Ashley Batz for Bustle

Sex toys have a fraught history. Vibrators used to be so stigmatized, they were initially marketed as "massagers," with even the famous Hitachi Magic Wand refusing to call itself a vibrator. Then, when women began selling sex toys to other women at "passion parties" starting in the '70s, they had to emphasize their ability to be used during partnered sex or to please men. Apparently, this history is not entirely in the past, because sex toys are still illegal in Alabama and women are still keeping their mouths shut about their adult product usage, even around their partners.

A survey by the sex toy retailer TooTimid.com of over 1,413 women has found that 54 percent of them hide their sex toys from their partners. Now, it's everyone's choice how much they share about their sex lives, including their solo sex lives, as well as whom they share this information with. But when women feel the need to hide their masturbation habits even from people they're sleeping with, it's worth asking why.

When TooTimid.com asked the respondents that very question, they responded with comments like, "He’s not at all comfortable about them, he’d be embarrassed. I take great pains to make sure this does not happen," "I like using [sex toys] on my own cause I know what I like. I don’t like having to explain to him what I like," and "He knew I had them but didn't want to know that I used them and there was no way he would have used them with me." One shared, "With my ex, I hid a very simple basic vibrator. It wasn’t even phallic in shape, and I only used it to vibe my clit. But I was anxious about sharing it with him. Then he found it and immediately wanted me to get rid of it because it was ‘bigger’ than him."

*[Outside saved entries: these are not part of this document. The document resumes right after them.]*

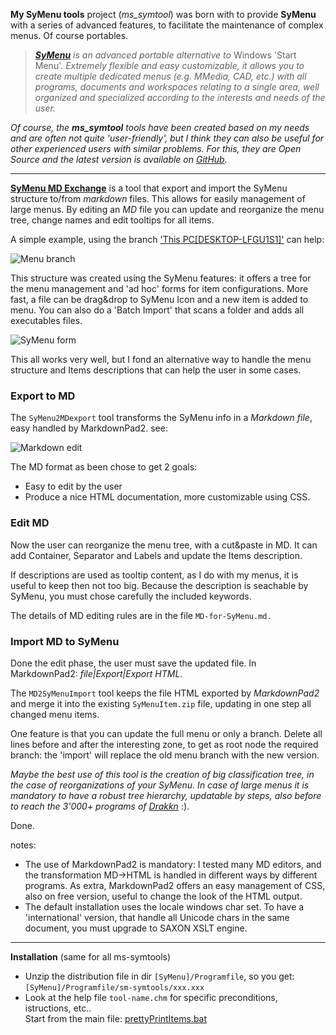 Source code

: **My SyMenu tools**  project (*ms_symtool*) was born with to provide **SyMenu** with a series of advanced features, to facilitate the maintenance of complex menus. Of course portables.

>  *[**SyMenu**](https://www.ugmfree.it "SyMenu Home") is an advanced portable alternative to* Windows 'Start Menu'. *Extremely flexible and easy    customizable, it allows you to create multiple dedicated menus (e.g. MMedia, CAD, etc.) with all programs, documents and workspaces relating to a single  area, well organized and specialized according to the interests and needs of the user.*

*Of course, the **ms_symtool** tools have been created based on my needs and are often not quite 'user-friendly', but I think they can also be useful for other experienced users with similar problems. For this, they are Open Source and the latest version is available on [GitHub](https://github.com/msillano/ms_symtools "Public repository").*

-------------------------------
[**SyMenu MD Exchange**](https://github.com/msillano/ms_symtools/tree/main/PrettyPrintItems  "Download from GitHub") is a tool that export and import the SyMenu structure to/from *markdown* files. This allows for easily management of large menus. By editing an *MD* file you can update and reorganize the menu tree, change names and edit tooltips for all items. 

A simple example, using the branch ['This PC[DESKTOP-LFGU1S1]'](https://www.ugmfree.it/Forum/messages.aspx?TopicID=830) can help: 

![Menu branch](https://github.com/msillano/ms_symtools/blob/main/img/fig101.jpg?raw=true)
   
This structure was created using the SyMenu features: it offers a tree for the menu management and 'ad hoc' forms for item configurations. More fast, a file can be drag&drop to SyMenu Icon and a new item is added to menu. You can also do a 'Batch Import' that scans a folder and adds all executables files.

![SyMenu form](https://github.com/msillano/ms_symtools/blob/main/img/fig010.jpg?raw=true)

This all works very well, but I fond an alternative way to handle the menu structure and Items descriptions that can help the user in some cases.

### Export to MD ##
The `SyMenu2MDexport` tool transforms the SyMenu info in a *Markdown file*, easy handled by MarkdownPad2. see:

![Markdown edit](https://github.com/msillano/ms_symtools/blob/main/img/fig011.jpg?raw=true)


The MD format as been chose to get 2 goals:

- Easy to edit by the user
- Produce a nice HTML documentation, more customizable using CSS.

### Edit MD
Now the user can reorganize the menu tree, with a cut&paste in MD. It can add Container, Separator and Labels and update the Items description.

If descriptions are used as tooltip content, as I do with my menus, it is useful to keep then not too big. Because the description is seachable by SyMenu, you must chose carefully the included keywords.

The details of MD editing rules are in the file `MD-for-SyMenu.md.` 

### Import MD to SyMenu
Done the edit phase, the user must save the updated file. In MarkdownPad2: *file|Export|Export HTML*.

The `MD2SyMenuImport` tool keeps the file HTML exported by *MarkdownPad2* and merge it into the existing `SyMenuItem.zip` file, updating in one step all changed menu items.

One feature is that you can update the full menu or only a branch. Delete all lines before and after the interesting zone, to get as root node the required branch: the 'import' will replace the old menu branch with the new version. 

*Maybe the best use of this tool is the creation of big classification tree, in the case of reorganizations of your SyMenu. In case of large menus it is mandatory to have a robust tree hierarchy, updatable by steps, also before to reach the 3'000+ programs of [Drakkn](https://www.ugmfree.it/Forum/messages.aspx?TopicID=817)* :).

Done.

notes:

 - The use of MarkdownPad2 is mandatory: I tested many MD editors, and the transformation MD->HTML is handled in different ways by different programs. As extra, MarkdownPad2 offers an easy management of CSS, also on free version, useful to change the look of the HTML output.
 - The default installation uses the locale windows char set. To have a 'international' version, that handle all Unicode chars in the same document, you must upgrade to SAXON XSLT engine.




--------------------------------------
**Installation** (same for all ms-symtools)

 - Unzip the distribution file in dir <code>[SyMenu]/Programfile</code>, so you get: <code>[SyMenu]/Programfile/sm-symtools/xxx.xxx</code>
 - Look at the help file <code>tool-name.chm</code> for specific preconditions,  istructions, etc..  
 Start from the main file: <a class="el" href="pretty_print_items_8bat.html#details" target="_self">prettyPrintItems.bat</a>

People who don't talk to their partners about sex toys are missing out not just on the intimacy that comes from full honesty but also on all the fun that comes from using toys with a partner.

All in all, it seems like women are hiding their sex toys from their partners to protect their egos, probably due to the persistent myth that a penis should please a women more than anything else — especially anything she can provide for herself. "More often than not, the real issue is that the partner feels left out," Alicia Sinclair, sex educator and CEO of b-Vibe and Le Wand, tells Bustle. "Their ego demands that they must give their partner an orgasm in order to be a good lover. But truly, orgasm is the responsibility of the person experiencing it and not the responsibility of their mate."

The idea that a man has failed at sex if he can't give a woman an orgasm with his penis couldn't be further from the truth. Only a quarter of women reliably orgasm through penetration. A woman's lack of orgasm during intercourse is not proof of a penis' inadequate size or endurance; it's a reflection of the fact that the vagina has few nerve endings.

Plus, women's desire to use sex toys doesn't mean they're encountering any problems during sex with their partners. Sex toys don't have to be tools to solve a problem; they can be just what their name suggests: toys. Sources of additional fun.

Ashley Batz/Bustle

The limited way our society views sex suggests that penis-in-vagina intercourse is the ultimate pleasure, any woman who wants something extra is somehow defective, and any man who can't satisfy a woman through these means alone is defective as well. The end result of all these myths is that women feel ashamed for using sex toys, and men feel ashamed if their partners use sex toys (or, for that matter, if they use sex toys). And then we have people keeping secrets from their partners that really should not have to be secrets at all.

People who don't talk to their partners about sex toys are missing out not just on the intimacy that comes from full honesty but also on all the fun that comes from using toys with a partner. Sex toys start conversations, introduce variety into the bedroom, and make it easy to orgasm during intercourse if you need clitoral stimulation.

As more people come to understand this, people will hopefully feel less threatened by their partners' vibrator usage, and women won't feel a need to protect their partners' egos by concealing their masturbation habits. As one woman from TooTimid.com's survey said, “If I have to hide it, then I’m in the wrong relationship."